Uploaded by biopharmainstitute on Oct 16, 2011
Good Morning:
This is Christina Carmichael. Thank you for joining PulseAid's Innovative Healthcare show broadcasted on PersonalziedmedicineTV.com
Today is October 12th, 2011, and in today's show we will discuss the recent news about a Nobel prize winner who was awarded the coveted prize just after he died and how he fought his cancer with his own research until his death
Dr. Ralph Steinman of the Rockefeller University received the Nobel prize on October 3rd 2011. Unfortunately, the good news was clouded by the fact that Dr. Steiman had died. Noble prize winners always make big news. But in this case the news became bigger because the recipient of the Nobel prize was dead. According to the statutes of the Nobel Foundation, work produced by a person since deceased shall not be given an award.
On October 3rd, 2011 the Nobel Assembly at Karolinska Institutet announced that their decision to award the 2011 Nobel Prize in Physiology or Medicine to the late Ralph Steinman shall remain unchanged, in keeping with their earlier announcement.
As announced by the Nobel Assembly at Karolinska Institutet earlier, Ralph Steinman -- one of 2011 three Nobel Laureates in Physiology or Medicine -- died on September 30. This information reached the Nobel Assembly at Karolinska Institutet via the president of Rockefeller University, where Steinman worked, on October 3, 2011. Earlier the same day, the Nobel Assembly had announced the 2011 Nobel Laureates in Physiology or Medicine without knowing of Ralph Steinman's death.
The Nobel Assembly said that "The events that have occurred are unique and, to the best of our knowledge, are unprecedented in the history of the Nobel Prize. In light of this, the Board of the Nobel Foundation has held a meeting this afternoon. According to the statutes of the Nobel Foundation, work produced by a person since deceased shall not be given an award. However, the statutes specify that if a person has been awarded a prize and has died before receiving it, the prize may be presented."
The foundation pointed out that the decision to award the Nobel Prize to Ralph Steinman was made in good faith, based on the assumption that the Nobel Laureate was alive. This was true -- though not at the time of the decision -- only a day or so previously.
According to Reuters, In the last few years of his life, Dr. Ralph Steinman made himself into an extraordinary human lab experiment, testing a series of unproven therapies - including some he helped to create - as he waged a very personal battle with pancreatic cancer.
The winner of the 2011 Nobel prize in medicine, who died only three days before the award was announced on Monday, ultimately tried as many as eight unproven treatments.
"He felt that human clinical investigation was the highest form of research, that it was critical to engage in it," Dr. Sarah Schlesinger, Steinman's clinical lab director and colleague at New York's Rockefeller University, told Reuters. "He had great criticism of how slowly the process moved ... he was impatient with data and mice," she added.
Friends and colleagues said Steinman was devoted to research that would make a difference in the lives of people.

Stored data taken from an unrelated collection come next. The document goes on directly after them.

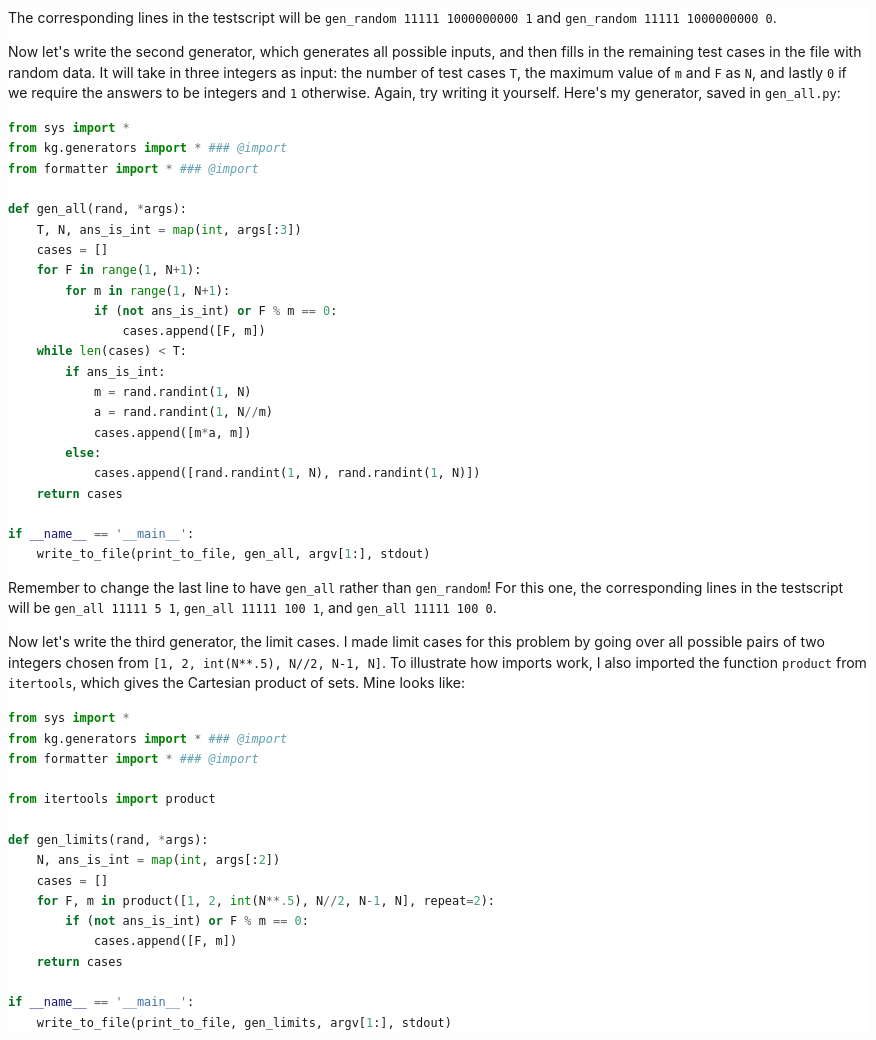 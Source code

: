 The corresponding lines in the testscript will be `gen_random 11111 1000000000 1` and `gen_random 11111 1000000000 0`.

Now let's write the second generator, which generates all possible inputs, and then fills in the remaining test cases in the file with random data. It will take in three integers as input: the number of test cases `T`, the maximum value of `m` and `F` as `N`, and lastly `0` if we require the answers to be integers and `1` otherwise. Again, try writing it yourself. Here's my generator, saved in `gen_all.py`:

```python
from sys import *
from kg.generators import * ### @import
from formatter import * ### @import

def gen_all(rand, *args):
    T, N, ans_is_int = map(int, args[:3])
    cases = []
    for F in range(1, N+1):
        for m in range(1, N+1):
            if (not ans_is_int) or F % m == 0:
                cases.append([F, m])
    while len(cases) < T:
        if ans_is_int:
            m = rand.randint(1, N)
            a = rand.randint(1, N//m)
            cases.append([m*a, m])
        else:
            cases.append([rand.randint(1, N), rand.randint(1, N)])
    return cases

if __name__ == '__main__':
    write_to_file(print_to_file, gen_all, argv[1:], stdout)
```

Remember to change the last line to have `gen_all` rather than `gen_random`! For this one, the corresponding lines in the testscript will be `gen_all 11111 5 1`, `gen_all 11111 100 1`, and `gen_all 11111 100 0`.

Now let's write the third generator, the limit cases. I made limit cases for this problem by going over all possible pairs of two integers chosen from `[1, 2, int(N**.5), N//2, N-1, N]`. To illustrate how imports work, I also imported the function `product` from `itertools`, which gives the Cartesian product of sets. Mine looks like:

```python
from sys import *
from kg.generators import * ### @import
from formatter import * ### @import

from itertools import product

def gen_limits(rand, *args):
    N, ans_is_int = map(int, args[:2])
    cases = []
    for F, m in product([1, 2, int(N**.5), N//2, N-1, N], repeat=2):
        if (not ans_is_int) or F % m == 0:
            cases.append([F, m])
    return cases

if __name__ == '__main__':
    write_to_file(print_to_file, gen_limits, argv[1:], stdout)
```
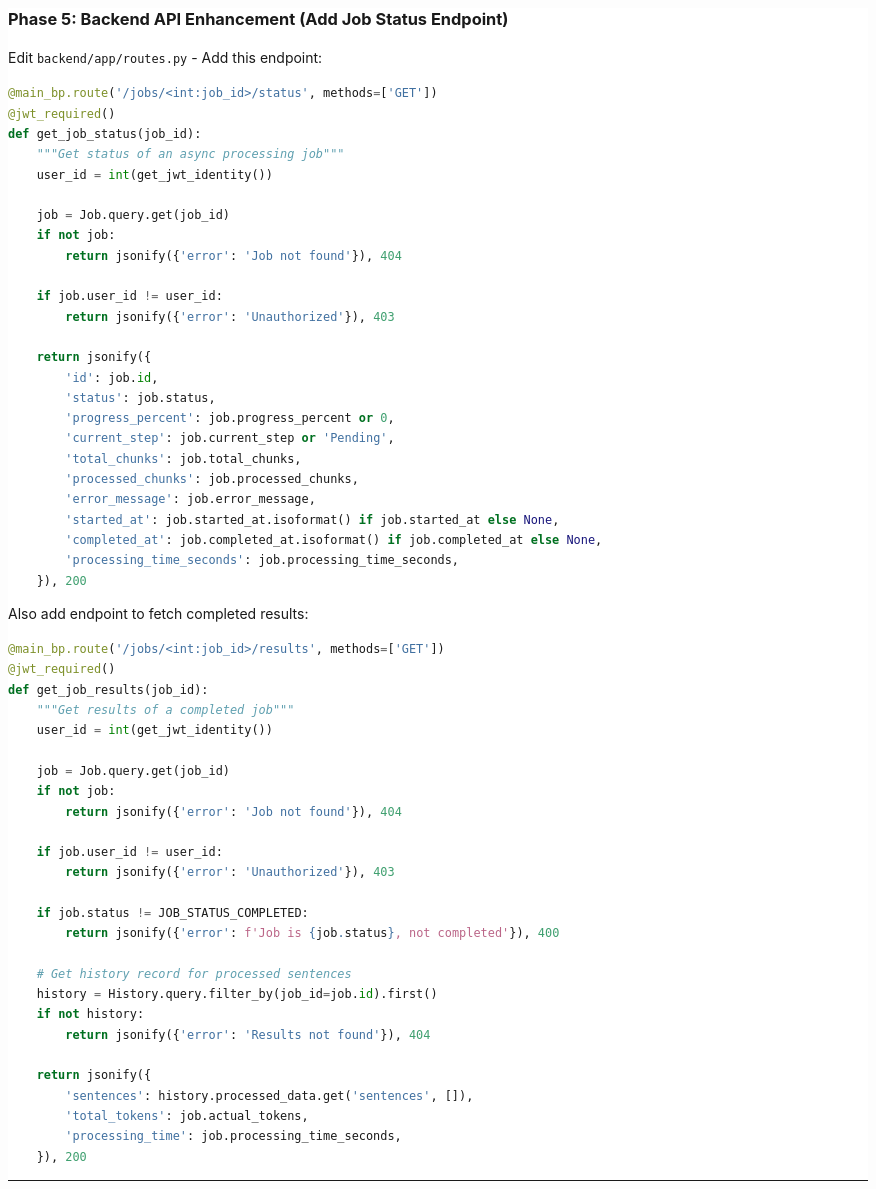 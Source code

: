 
### Phase 5: Backend API Enhancement (Add Job Status Endpoint)

Edit `backend/app/routes.py` - Add this endpoint:

```python
@main_bp.route('/jobs/<int:job_id>/status', methods=['GET'])
@jwt_required()
def get_job_status(job_id):
    """Get status of an async processing job"""
    user_id = int(get_jwt_identity())
    
    job = Job.query.get(job_id)
    if not job:
        return jsonify({'error': 'Job not found'}), 404
    
    if job.user_id != user_id:
        return jsonify({'error': 'Unauthorized'}), 403
    
    return jsonify({
        'id': job.id,
        'status': job.status,
        'progress_percent': job.progress_percent or 0,
        'current_step': job.current_step or 'Pending',
        'total_chunks': job.total_chunks,
        'processed_chunks': job.processed_chunks,
        'error_message': job.error_message,
        'started_at': job.started_at.isoformat() if job.started_at else None,
        'completed_at': job.completed_at.isoformat() if job.completed_at else None,
        'processing_time_seconds': job.processing_time_seconds,
    }), 200
```

Also add endpoint to fetch completed results:

```python
@main_bp.route('/jobs/<int:job_id>/results', methods=['GET'])
@jwt_required()
def get_job_results(job_id):
    """Get results of a completed job"""
    user_id = int(get_jwt_identity())
    
    job = Job.query.get(job_id)
    if not job:
        return jsonify({'error': 'Job not found'}), 404
    
    if job.user_id != user_id:
        return jsonify({'error': 'Unauthorized'}), 403
    
    if job.status != JOB_STATUS_COMPLETED:
        return jsonify({'error': f'Job is {job.status}, not completed'}), 400
    
    # Get history record for processed sentences
    history = History.query.filter_by(job_id=job.id).first()
    if not history:
        return jsonify({'error': 'Results not found'}), 404
    
    return jsonify({
        'sentences': history.processed_data.get('sentences', []),
        'total_tokens': job.actual_tokens,
        'processing_time': job.processing_time_seconds,
    }), 200
```

---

That became more apparent after his own cancer diagnosis, recalls Dr. Louis Weiner, director of Georgetown Lombardi Comprehensive Cancer Center in Washington, D.C., who worked with Steinman on a cancer immunology panel through the American Association of Cancer Research.
"Because he was looking down the barrel of his own gun in a sense, he shared the cancer patient's sense of urgency that we identify new and effective treatments," Weiner said.
"He didn't want to be held hostage to failed concepts, to petty obstacles that interfere with the development of effective therapies. He wanted to see effective treatments made available to people so that they could be helped."
Steinman spent his entire career on immunology research for which he won the Nobel Prize, an honor he shares with American Bruce Beutler and French biologist Jules Hoffmann for their contributions to explaining the immune system.
Steinman's discovery of dendritic cells in 1973 led to the first therapeutic cancer vaccine, Dendreon's Provenge, which treats men with advanced prostate cancer.
When Steinman was diagnosed with stage-four pancreatic cancer four-and-a-half years ago, the cancer had already begun to spread to his lymph nodes.
"He elected to receive all of the conventional therapy that was available. He had surgery and conventional chemotherapy as well, but he was quite certain that was unlikely to cure him or even allow him very much time," Schlesinger said.
"The one-year survival for what he had was less than 5 percent."